A simpler approach is to use a smoother, and the figure shows a regression spline. I fitted it used logistic regression to take into account the fact that the underlying data are binary, but otherwise the basic idea is the same as before.
. bspline ,xvar(age) knots(0 12 24 36) p(3) gen(bs) . quietly blogit still n bs*, noconstant . predict fit, pr . twoway scatter lx age || line fit age, legend(off) /// > xlabels(0 6 12 18 24 30 36) /// > title(Proportion Still Breasteefing by Age) /// > subtitle(Bangladesh WFS 1976) . graph export bdbrfeed.png, replace (file bdbrfeed.png written in PNG format)

An important point to note is that there is no evidence of precipitous declines in proportions still breastfeeding after 12 or 24 months, so the heaping of retrospective reports on these values was probably bad data rather than a real phenomenon. This is why current status life tables are the method of choice for duration data on breastfeeding, post-partum amenorrhea, and post-partum abstinence, which are usually poorly reported.
It is clear that upwards of 90% of all children are breastfed; our original tabulation suggests it may be 95%, but our first current status data point is at exact age one month. Moreover, 50% of all children are still breastfeeding at age 26 months. Strictly speaking the median is defined as the age by which 50% of the kids who are breatfed are still breastfeeding, and is probably around age 29 months.
Note also that almost 20% of the kids are still breastfeeding at age 3 exact years. The time spent breastfeeding in the first three years, computed as the area under the "lx" curve, is
. quietly sum lx . di r(sum) 22.963591
or almost 23 months. (Using the spline gives 22.8 months.) The mean, of course, is probably a bit higher, depending on how far the 20% upper tail extends.
The incidence-prevalence method estimates duration in a state (such as an illness) as a ratio of prevalence to incidence, or existing to new cases.
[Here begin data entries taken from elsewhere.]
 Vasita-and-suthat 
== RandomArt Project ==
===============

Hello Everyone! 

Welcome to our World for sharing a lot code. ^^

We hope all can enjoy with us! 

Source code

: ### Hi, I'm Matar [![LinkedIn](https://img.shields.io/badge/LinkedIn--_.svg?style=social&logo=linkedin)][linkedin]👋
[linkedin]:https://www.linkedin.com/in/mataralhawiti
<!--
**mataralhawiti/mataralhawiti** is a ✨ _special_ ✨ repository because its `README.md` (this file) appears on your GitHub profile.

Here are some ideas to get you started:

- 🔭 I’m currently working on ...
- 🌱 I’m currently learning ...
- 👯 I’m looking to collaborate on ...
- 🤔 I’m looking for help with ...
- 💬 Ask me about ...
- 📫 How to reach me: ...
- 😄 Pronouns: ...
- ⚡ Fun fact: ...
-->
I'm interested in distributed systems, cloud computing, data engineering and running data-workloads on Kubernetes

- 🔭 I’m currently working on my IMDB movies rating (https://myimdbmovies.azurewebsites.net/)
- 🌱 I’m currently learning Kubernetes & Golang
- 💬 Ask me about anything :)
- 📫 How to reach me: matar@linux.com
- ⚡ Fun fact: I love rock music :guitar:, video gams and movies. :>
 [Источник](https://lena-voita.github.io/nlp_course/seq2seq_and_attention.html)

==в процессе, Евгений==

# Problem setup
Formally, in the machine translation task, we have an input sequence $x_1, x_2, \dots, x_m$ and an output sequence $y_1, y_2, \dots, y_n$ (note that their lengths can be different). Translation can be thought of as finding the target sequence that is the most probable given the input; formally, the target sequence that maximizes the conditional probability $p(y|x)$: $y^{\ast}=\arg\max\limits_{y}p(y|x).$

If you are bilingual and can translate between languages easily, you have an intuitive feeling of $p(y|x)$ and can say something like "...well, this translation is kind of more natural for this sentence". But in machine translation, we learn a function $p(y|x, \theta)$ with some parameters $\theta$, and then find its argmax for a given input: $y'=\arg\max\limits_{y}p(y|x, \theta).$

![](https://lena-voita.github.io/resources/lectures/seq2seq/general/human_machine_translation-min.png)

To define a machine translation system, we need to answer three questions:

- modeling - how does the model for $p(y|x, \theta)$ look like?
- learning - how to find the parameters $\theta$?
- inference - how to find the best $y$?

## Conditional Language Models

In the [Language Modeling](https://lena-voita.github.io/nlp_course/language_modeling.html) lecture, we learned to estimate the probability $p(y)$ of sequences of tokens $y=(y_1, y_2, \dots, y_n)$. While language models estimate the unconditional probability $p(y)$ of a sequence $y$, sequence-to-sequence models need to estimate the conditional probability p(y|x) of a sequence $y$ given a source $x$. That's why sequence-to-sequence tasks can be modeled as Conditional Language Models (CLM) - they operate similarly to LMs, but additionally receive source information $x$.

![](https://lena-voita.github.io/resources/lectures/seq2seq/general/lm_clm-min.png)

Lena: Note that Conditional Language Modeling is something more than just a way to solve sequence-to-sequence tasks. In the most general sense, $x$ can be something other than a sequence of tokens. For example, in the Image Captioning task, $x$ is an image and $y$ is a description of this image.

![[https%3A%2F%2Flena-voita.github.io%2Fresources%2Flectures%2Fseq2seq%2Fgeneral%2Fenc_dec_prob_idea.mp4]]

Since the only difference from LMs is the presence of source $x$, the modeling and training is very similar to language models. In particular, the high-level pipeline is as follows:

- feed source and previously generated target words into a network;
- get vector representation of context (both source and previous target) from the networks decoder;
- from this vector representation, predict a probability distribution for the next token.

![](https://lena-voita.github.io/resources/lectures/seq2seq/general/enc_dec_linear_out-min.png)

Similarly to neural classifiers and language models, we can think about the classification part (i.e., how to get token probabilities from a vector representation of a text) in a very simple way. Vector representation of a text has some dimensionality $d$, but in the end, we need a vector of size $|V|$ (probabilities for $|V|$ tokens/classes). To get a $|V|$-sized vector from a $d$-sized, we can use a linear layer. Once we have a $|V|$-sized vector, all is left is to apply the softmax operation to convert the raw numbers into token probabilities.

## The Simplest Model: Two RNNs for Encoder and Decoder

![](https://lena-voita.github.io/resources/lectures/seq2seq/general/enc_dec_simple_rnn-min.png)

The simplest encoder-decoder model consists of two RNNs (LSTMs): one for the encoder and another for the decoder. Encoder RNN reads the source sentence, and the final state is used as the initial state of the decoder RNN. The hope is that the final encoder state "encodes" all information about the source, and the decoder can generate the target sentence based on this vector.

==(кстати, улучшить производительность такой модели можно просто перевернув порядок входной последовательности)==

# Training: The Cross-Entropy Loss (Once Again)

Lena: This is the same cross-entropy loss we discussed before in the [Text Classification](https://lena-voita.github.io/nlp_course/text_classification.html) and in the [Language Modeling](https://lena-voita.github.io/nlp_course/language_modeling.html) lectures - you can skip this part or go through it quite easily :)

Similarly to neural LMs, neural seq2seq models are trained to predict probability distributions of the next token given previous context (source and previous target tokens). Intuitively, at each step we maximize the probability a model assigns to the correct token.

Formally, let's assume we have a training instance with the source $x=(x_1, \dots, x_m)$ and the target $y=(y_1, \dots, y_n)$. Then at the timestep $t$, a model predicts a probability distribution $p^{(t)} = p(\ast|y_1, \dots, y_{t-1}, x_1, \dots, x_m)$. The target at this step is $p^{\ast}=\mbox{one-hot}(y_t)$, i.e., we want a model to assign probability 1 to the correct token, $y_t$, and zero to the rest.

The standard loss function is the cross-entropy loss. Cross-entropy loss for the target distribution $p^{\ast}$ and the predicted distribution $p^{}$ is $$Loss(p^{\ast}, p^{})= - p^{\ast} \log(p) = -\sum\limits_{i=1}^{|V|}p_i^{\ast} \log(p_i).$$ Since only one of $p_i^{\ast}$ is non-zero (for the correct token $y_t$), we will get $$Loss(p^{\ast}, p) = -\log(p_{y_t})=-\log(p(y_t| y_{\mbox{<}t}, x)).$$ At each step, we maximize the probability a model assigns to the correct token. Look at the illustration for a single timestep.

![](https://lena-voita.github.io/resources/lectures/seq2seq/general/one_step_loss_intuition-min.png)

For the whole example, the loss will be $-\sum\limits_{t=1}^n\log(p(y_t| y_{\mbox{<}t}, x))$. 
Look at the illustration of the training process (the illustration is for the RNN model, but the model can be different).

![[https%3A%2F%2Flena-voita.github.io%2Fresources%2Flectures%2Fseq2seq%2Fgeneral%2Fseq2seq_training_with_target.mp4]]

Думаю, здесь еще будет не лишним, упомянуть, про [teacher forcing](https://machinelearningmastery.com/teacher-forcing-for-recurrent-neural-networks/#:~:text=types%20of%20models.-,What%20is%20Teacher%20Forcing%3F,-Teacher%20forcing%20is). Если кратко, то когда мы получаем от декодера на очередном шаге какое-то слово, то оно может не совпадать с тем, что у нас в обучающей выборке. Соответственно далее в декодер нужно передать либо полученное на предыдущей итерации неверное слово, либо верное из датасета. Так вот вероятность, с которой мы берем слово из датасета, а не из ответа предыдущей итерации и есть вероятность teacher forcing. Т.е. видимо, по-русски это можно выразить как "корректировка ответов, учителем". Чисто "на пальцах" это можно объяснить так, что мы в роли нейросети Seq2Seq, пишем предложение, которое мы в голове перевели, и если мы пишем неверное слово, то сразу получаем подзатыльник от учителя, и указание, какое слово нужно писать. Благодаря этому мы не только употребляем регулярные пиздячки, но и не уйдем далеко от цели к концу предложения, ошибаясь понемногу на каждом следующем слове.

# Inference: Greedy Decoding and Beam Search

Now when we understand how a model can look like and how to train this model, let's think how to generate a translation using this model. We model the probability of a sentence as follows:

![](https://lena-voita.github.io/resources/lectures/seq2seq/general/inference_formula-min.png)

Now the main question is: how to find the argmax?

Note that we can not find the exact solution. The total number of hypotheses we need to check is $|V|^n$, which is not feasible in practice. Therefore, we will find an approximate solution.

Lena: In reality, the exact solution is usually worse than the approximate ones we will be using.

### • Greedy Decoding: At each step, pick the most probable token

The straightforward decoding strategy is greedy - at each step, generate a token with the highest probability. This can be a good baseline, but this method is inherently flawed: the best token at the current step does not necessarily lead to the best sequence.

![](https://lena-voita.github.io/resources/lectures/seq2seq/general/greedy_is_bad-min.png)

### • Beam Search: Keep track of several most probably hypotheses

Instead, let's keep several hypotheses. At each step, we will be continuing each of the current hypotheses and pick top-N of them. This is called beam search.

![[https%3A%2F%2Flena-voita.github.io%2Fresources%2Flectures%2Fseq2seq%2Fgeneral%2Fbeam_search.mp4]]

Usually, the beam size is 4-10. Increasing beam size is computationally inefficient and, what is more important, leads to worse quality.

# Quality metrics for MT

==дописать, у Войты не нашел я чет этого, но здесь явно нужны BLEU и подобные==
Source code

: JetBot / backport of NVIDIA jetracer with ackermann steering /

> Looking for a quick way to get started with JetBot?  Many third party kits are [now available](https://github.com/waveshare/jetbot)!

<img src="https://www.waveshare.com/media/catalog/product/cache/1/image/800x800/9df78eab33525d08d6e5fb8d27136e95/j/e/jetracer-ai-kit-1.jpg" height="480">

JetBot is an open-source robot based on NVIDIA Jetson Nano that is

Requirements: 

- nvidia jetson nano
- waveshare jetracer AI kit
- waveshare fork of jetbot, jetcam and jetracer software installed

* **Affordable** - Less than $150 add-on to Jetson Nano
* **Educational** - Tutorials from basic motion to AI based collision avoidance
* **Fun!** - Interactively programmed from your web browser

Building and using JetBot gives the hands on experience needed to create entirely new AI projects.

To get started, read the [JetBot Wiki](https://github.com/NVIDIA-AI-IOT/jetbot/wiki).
To estimate this mean we compute the overall proportion still breasteefing at durations 1-36 and divide by 0.95/36, an estimate of cases who start breastfeeding each month:
. sum lx[fw=n]
Variable | Obs Mean Std. Dev. Min Max
-------------+--------------------------------------------------------
lx | 3850 .6275325 .2118189 .1864407 .9298246
. di r(mean)/(0.95/36)
23.780178
The incidence-prevalence estimate is 23.8 months, consistent with the other results.
Note in closing that with current status data all observations are censored,
- Children still breastfeeding are right censored at their current age (all we know is that they will breastfeed longer than that), and
- Children weaned, or who never breastfed, are left censored at their current age (all we know is that they breastfed less than that).